The evolving terminology mess and promised golden solutions
If you have run a digital transformation project before, you know this one. You know tech people love jargon. Sales people that got you to the tech people love to over-promise. You will see fancy moving things and shiny colors and feel like robots are roaming the streets. Before long you will loose focus on what matters most: Creating value for your business. There is a usual suspect when you cannot understand how the conversation is relevant to what you do. The other party is clueless about who your customers are and what their customer journey is.
Do you know your customer?
When you started your business you had a customer in mind that would be a great fit for your products and services. Your team evolved and now it is more than you and an idea. With hard work and luck your team might have grown quite a bit. Your customer have evolved, too. Their purchasing habits have changed. What they care about has changed. Their relationship to your business is not the same. When you run a business you are joining your customers in their journey, they are not joining you. This is true no matter the business size. Your challenge is to keep up. What you spend in digital transformation projects, you do so you can keep up. It cannot help you have an understanding of your customer core needs as it relates to your business. Your talented team should know the customer. The talented agency you hire, should know your customer. They don't always do.
Does your digital transformation partner know your customer?
Many times you will find agencies and professionals try to avoid asking questions. They want to be the image of an advisor who knows it all. They might fear being perceived as less capable if they have to let you know that they don't know. Yet, they don't. We don't. The right consultant will bore you with questions focused on your customers. You see, development agencies have talented people on board. They spend a lot to hire the best. That said, these talented people are technology focused. Amazing as they are, they have no clue about what you do and how all their talent can help you. That's why you should insist to let them know, and be glad if they bore you with questions.
Why does it matter?
Software developers can build amazing things. Their peers will cheer them. Technical minded people will look at their work in awe. They have a thing for solving problems that don't bother anyone for the fun of it. The excitement will sweep you as you and soon enough you loose focus. It helps to stop and ask why you are doing something. If the answer to that question does not come back to your customer, you are wasting your time.
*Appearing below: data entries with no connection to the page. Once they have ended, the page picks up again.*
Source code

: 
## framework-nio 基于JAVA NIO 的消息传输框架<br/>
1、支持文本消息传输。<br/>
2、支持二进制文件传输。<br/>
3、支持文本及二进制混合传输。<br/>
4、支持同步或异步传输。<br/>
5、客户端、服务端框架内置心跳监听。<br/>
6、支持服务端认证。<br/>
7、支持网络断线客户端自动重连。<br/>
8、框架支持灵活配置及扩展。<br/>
Without customer focus, no matter how fancy your project is, it will not be relevant. You will fall out of step with your customer and it will be costly to get back on track. Your business, any business, depends on meeting customer needs as it relates to what they do. If you cannot come up with a reason on why and how a solution benefits your customer, you are wasting money. You can only benefit and add value when your customer benefits and gets value. Do not ask why do you care. You might care for countless reasons. Ask why your customer should care. This takes us a modern challenge of customer focus.
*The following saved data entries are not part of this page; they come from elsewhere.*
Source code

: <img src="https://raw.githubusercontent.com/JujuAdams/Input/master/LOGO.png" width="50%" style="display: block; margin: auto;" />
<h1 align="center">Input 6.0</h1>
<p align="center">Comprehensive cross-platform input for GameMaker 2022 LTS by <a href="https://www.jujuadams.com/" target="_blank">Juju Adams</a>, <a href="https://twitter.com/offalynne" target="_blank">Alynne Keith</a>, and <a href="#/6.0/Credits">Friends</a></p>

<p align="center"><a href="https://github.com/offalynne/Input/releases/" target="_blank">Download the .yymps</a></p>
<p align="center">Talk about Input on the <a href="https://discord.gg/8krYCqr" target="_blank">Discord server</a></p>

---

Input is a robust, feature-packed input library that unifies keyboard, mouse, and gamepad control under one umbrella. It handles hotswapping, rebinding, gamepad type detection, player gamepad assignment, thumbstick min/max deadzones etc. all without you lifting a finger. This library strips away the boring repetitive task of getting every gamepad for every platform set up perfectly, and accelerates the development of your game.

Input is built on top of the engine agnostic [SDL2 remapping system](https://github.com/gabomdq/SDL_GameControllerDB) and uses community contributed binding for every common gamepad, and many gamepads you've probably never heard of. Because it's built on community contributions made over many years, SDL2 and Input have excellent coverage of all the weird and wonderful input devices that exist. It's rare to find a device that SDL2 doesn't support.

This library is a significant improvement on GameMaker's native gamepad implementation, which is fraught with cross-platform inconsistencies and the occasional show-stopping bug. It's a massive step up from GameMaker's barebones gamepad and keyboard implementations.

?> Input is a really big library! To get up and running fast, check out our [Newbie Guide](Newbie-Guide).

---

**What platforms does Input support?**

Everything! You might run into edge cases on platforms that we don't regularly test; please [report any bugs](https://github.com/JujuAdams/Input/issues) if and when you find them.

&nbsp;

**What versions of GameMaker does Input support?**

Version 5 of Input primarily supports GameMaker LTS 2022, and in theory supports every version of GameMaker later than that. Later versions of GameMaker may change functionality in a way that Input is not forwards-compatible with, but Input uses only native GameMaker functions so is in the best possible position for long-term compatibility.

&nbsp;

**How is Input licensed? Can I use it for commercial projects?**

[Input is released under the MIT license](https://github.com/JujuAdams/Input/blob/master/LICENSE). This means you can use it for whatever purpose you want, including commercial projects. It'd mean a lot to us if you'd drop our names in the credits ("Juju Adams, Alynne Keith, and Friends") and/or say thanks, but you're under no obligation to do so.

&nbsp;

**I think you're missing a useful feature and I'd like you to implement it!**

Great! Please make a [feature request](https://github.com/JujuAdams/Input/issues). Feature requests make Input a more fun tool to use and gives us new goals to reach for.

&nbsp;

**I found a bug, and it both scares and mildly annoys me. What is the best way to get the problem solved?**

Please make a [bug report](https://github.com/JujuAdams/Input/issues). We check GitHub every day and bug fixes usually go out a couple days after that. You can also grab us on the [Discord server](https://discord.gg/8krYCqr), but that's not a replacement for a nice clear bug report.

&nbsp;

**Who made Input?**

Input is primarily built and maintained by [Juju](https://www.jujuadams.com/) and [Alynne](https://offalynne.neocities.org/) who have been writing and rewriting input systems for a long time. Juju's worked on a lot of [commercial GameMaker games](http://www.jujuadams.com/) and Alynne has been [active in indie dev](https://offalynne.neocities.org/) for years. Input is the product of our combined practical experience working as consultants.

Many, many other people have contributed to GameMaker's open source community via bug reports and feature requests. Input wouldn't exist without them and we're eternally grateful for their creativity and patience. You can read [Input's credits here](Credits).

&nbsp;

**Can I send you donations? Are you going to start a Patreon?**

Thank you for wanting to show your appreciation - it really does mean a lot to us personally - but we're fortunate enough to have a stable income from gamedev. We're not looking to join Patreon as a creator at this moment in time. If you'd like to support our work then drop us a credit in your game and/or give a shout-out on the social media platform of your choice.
Too much data kills customer focus
Harvard Business Review described this problem perfectly in 2016:
After decades of watching great companies fail, we’ve come to the conclusion that the focus on correlation—and on knowing more and more about customers—is taking firms in the wrong direction. What they really need to home in on is the progress that the customer is trying to make in a given circumstance—what the customer hopes to accomplish. This is what we’ve come to call the job to be done. Know Your Customers’ “Jobs to Be Done” - Harvard Business Review
The issue has gotten worse in the last years with data is front and center. We get bombarded with it. On Google Analytics we can segment visitors by education, gender, age, geography, interests. We are humans. Give us data and we will make sense of it in a way that is relevant to us. Agencies promise unparalleled insights into user data. That does not mean customer data. That is user data. Knowing your customer means knowing how they related to your product. Why they need it and what problems it solves for them. If you are selling water filtration products to families, the fact that they speak Spanish is irrelevant. You do not need to know. You should not pay to know. If you started your business in San Antonio, 36% of people speak Spanish. That does not mean that Spanish speaking customers prefer your product. It means your business is in San Antonio. It does not tell their story, it tells your story. Reject what information you do not need and be good at telling it apart. Gathering data is easy. It is cheap. It is meaningless unless you asked for it to begin with because it solved a problem you had. We live in an era of unsolicited data feeds. For most businesses wholesale data will not tell you more about your customers than what you can get by meeting them. It will just distract you. Focus on helping customer get things done and make it easier for them. Wholesale data is descriptive, but not predictive. You should decide what data you need based on what you do. Don't make important decisions on data that is not specific to your needs. Next time your digital transformation partner shows you a dashboard with nice charts, ask how that gets you to solve your customer problem. Kill that chart. That takes us to a universal solution.
Keep it simple
Keeping customer focus is not difficult if you remember why you are in business to begin with. Remember the struggle you are trying to solve. Keep in touch with your customers. Keep solutions and spend money on serving them better. Solving their problem faster, cheaper, conveniently. That's what true digital transformation is about.